Hello everyone! So i have a quick question. The biggest struggle for me with the glowforge has 100% been learning to actually draw on programs such as Gimp and Inkscape. In the past i have posted that i come from a cad background where its very black and white. 0,0 starting point, enting WxH, insert slots or holes and boom. I do have a CAD based software here at home which i am very comfortable with so my question is this:
If i were to draw up say a base to hold a name plate for example that is 4" in Length, 2" in width and has a .250" slot in the center of it and convert that into a dxf will it transfer over in those dimensions into the glowforge? or will it take it and skew it to some random dims? Thank you all!
Is that supposed to be “SVG” dimensions in the title?
Inkscape will correctly translate dimensions from a a DXF and output correctly for the Glowforge. As long as your export file doesn’t has something to mess it up and you set the import features correctly.
Different programs seem to have different levels of success or require certain tweaks to ensure accurate dimension translation for DXFs.
If you would like to make a sample DXF and post it here in a zipped file, I’ll go through the import steps and see if there is anything specific needed for the output you give.
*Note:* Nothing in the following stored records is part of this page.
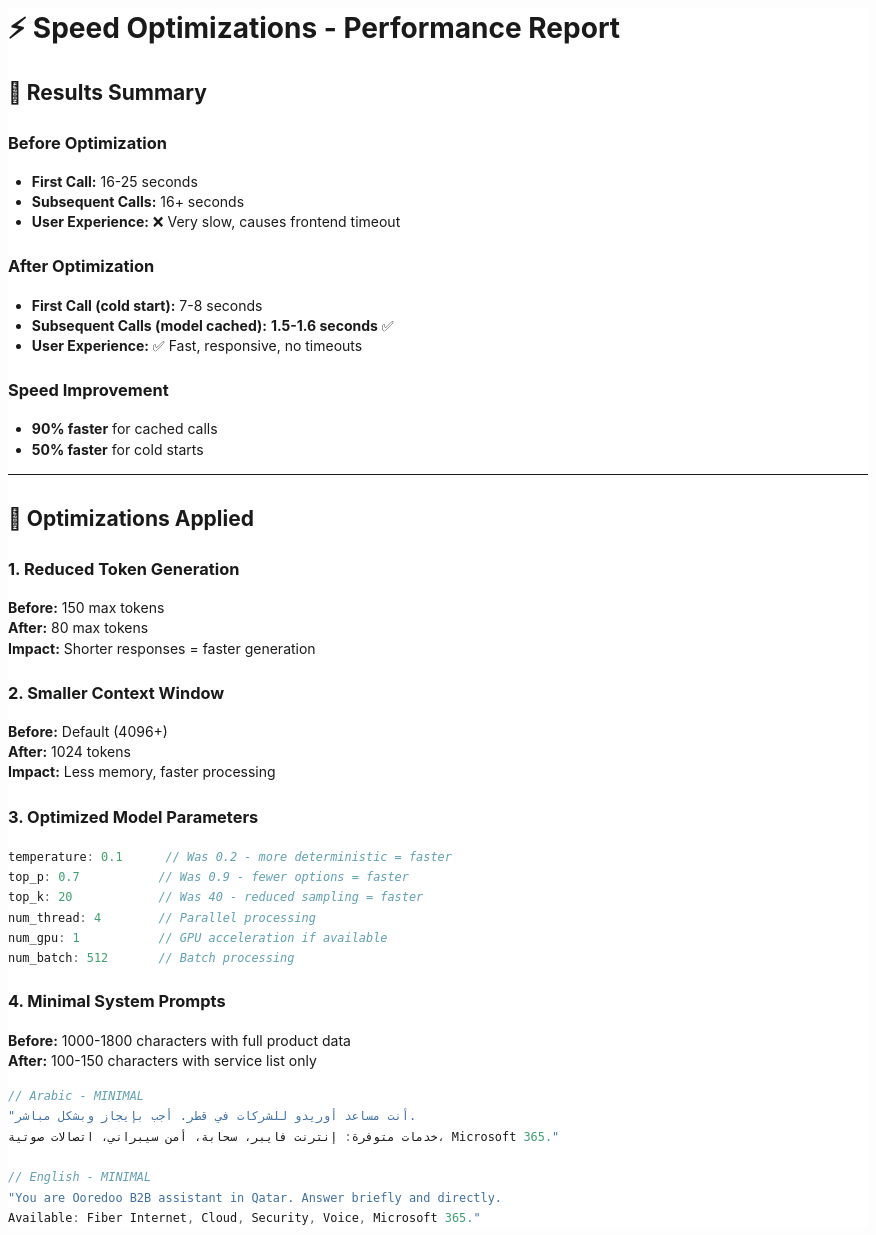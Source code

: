 # ⚡ Speed Optimizations - Performance Report

## 🎯 Results Summary

### Before Optimization
- **First Call:** 16-25 seconds
- **Subsequent Calls:** 16+ seconds
- **User Experience:** ❌ Very slow, causes frontend timeout

### After Optimization
- **First Call (cold start):** 7-8 seconds
- **Subsequent Calls (model cached):** **1.5-1.6 seconds** ✅
- **User Experience:** ✅ Fast, responsive, no timeouts

### Speed Improvement
- **90% faster** for cached calls
- **50% faster** for cold starts

---

## 🔧 Optimizations Applied

### 1. Reduced Token Generation
**Before:** 150 max tokens  
**After:** 80 max tokens  
**Impact:** Shorter responses = faster generation

### 2. Smaller Context Window
**Before:** Default (4096+)  
**After:** 1024 tokens  
**Impact:** Less memory, faster processing

### 3. Optimized Model Parameters
```javascript
temperature: 0.1      // Was 0.2 - more deterministic = faster
top_p: 0.7           // Was 0.9 - fewer options = faster
top_k: 20            // Was 40 - reduced sampling = faster
num_thread: 4        // Parallel processing
num_gpu: 1           // GPU acceleration if available
num_batch: 512       // Batch processing
```

### 4. Minimal System Prompts
**Before:** 1000-1800 characters with full product data  
**After:** 100-150 characters with service list only

```javascript
// Arabic - MINIMAL
"أنت مساعد أوريدو للشركات في قطر. أجب بإيجاز وبشكل مباشر.
خدمات متوفرة: إنترنت فايبر، سحابة، أمن سيبراني، اتصالات صوتية، Microsoft 365."

// English - MINIMAL
"You are Ooredoo B2B assistant in Qatar. Answer briefly and directly.
Available: Fiber Internet, Cloud, Security, Voice, Microsoft 365."
```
Include a 1" square in the design. Just make some random shapes of specified dimensions. We can see it works fine.
One thing with Inkscape and the Glowforge is to have an artboard/document size that is 20"x12". That is brought into the user interface always at the same spot on the bed and it does help getting dimensions regularized.
Great. Now we need a slot, which is just another rectangle. I simply cut and paste a new copy (or draw a new one, whatever you like. I do the same process to make it .25" tall and (you didn’t specify) 3" wide.
OK done! You could stop here, but let’s go the extra mile:
(optional) For best results you want to cut from the inside out. To do that you need them to be separate steps, which requires different colors. Select the slot rectangle, change its color, and you’re good to go.
No worries. Inkscape’s a powerful tool, but so are the other big players in 2d vector stuff like affinity, illustrator and corel. Sometimes it comes down to what “feels” best to you to use. The biggest point in inkscape’s favor is price, and there are some things that each program does a little better or worse than others… but overall, I’m happy with it. I do almost all of my design with it.